Research published this week confirms what many suppliers have long suspected: they are investing too much in promotional activity and winning very little in return.
David Bridges, chief executive of Billetts Marketing Sciences, which conducted the survey in conjunction with The Grocer, said that, on average, suppliers sell 25% of their volume on promotion and many expect to do more promotions in the coming 12 months.
“But the key point is that almost half of manufacturers think they spend too much, or far too much, on promotions, compared with 9% who would like to do more,” said Bridges.
However, 89% of those quizzed thought retailers benefited most from promotions, largely because of their strong negotiating power.
Bridges added that the real concern from manufacturers
was their failure to drive profit through promotions - a view held by 65% of respondents.

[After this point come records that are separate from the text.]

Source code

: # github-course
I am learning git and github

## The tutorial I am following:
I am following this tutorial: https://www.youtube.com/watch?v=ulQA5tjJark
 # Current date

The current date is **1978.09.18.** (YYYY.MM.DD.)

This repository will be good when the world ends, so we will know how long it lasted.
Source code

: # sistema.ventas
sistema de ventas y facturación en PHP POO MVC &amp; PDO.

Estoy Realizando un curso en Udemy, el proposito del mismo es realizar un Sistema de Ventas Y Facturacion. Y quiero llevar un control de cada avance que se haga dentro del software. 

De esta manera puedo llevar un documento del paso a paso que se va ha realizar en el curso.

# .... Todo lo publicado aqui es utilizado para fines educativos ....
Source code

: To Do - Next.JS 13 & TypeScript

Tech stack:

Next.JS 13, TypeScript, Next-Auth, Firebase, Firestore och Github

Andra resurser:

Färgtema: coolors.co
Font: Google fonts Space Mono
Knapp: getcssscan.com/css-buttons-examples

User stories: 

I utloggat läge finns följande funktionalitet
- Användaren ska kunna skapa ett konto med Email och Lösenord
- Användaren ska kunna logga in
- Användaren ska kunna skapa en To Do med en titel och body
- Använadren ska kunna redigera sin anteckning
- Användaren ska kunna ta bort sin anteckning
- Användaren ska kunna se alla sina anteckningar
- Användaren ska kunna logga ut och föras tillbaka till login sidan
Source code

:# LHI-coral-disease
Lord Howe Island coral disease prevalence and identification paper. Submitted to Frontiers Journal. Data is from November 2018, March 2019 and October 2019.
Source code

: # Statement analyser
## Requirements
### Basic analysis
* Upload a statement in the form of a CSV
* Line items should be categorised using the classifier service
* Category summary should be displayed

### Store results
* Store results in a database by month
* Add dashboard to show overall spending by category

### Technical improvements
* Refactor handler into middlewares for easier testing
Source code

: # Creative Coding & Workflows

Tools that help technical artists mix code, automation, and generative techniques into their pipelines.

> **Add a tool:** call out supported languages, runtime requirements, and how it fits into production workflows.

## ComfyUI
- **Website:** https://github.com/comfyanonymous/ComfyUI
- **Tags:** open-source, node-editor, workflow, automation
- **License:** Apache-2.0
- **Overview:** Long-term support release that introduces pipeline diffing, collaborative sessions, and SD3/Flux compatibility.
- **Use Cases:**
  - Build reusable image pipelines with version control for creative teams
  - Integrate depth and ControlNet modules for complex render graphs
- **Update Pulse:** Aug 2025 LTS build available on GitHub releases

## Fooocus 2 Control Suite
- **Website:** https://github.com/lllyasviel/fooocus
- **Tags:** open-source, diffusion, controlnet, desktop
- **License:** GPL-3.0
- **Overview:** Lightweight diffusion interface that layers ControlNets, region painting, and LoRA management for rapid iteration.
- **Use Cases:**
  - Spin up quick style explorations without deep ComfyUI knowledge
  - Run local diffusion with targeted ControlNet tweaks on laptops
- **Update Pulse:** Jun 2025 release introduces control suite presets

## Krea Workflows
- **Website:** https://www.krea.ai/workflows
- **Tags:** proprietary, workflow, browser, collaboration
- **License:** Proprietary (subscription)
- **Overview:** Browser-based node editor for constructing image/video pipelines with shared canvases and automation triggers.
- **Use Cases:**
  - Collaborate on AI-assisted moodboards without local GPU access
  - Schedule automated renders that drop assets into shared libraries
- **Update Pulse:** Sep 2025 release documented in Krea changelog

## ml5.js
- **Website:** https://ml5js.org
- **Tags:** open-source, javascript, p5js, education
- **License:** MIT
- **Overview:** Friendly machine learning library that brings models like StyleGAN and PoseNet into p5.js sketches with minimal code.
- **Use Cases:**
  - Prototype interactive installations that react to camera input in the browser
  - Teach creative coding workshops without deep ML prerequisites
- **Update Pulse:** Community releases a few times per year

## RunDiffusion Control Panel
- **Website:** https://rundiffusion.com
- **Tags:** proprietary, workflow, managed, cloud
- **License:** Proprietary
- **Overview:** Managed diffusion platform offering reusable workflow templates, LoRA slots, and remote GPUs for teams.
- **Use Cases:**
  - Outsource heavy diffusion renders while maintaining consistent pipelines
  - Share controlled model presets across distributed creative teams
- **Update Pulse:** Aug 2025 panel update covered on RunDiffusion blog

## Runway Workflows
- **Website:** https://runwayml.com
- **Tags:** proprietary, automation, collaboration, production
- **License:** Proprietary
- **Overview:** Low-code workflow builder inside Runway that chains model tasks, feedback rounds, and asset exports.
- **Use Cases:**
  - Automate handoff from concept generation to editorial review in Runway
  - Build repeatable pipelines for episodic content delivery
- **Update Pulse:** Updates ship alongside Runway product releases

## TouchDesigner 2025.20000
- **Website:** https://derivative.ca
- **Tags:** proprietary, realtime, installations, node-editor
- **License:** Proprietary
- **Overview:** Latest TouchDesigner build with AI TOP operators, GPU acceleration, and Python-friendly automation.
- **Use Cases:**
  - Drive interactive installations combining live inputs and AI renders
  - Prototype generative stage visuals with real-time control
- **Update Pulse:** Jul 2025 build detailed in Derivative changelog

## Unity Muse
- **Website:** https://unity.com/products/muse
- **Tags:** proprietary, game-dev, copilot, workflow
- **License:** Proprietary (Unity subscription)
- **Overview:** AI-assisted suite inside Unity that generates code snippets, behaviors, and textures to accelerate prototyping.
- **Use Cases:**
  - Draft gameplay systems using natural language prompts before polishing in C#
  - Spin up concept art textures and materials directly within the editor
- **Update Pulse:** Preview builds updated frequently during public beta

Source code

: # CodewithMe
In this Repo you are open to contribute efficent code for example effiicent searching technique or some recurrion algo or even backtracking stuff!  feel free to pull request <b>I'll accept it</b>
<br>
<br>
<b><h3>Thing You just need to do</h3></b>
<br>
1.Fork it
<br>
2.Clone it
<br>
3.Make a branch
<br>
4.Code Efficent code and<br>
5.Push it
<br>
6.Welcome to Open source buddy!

The survey also revealed resistance to everyday low pricing among suppliers. Almost two-thirds dismissed the idea that EDLP was good for their category and some said it destroyed value. Others said pure EDLP did not exist: they were instead being asked to support EDLP-plus policies.
The survey’s finding were
unveiled at a seminar organised by The Grocer to explore one of the hottest topics in the industry: how suppliers can take control of their trade investment.
Promotions are a vital area, yet little quality data is available - which is why Billetts and The Grocer conducted this major research. Respondents included suppliers of branded and own label products, of all sizes, with a combined annual turnover of £14bn.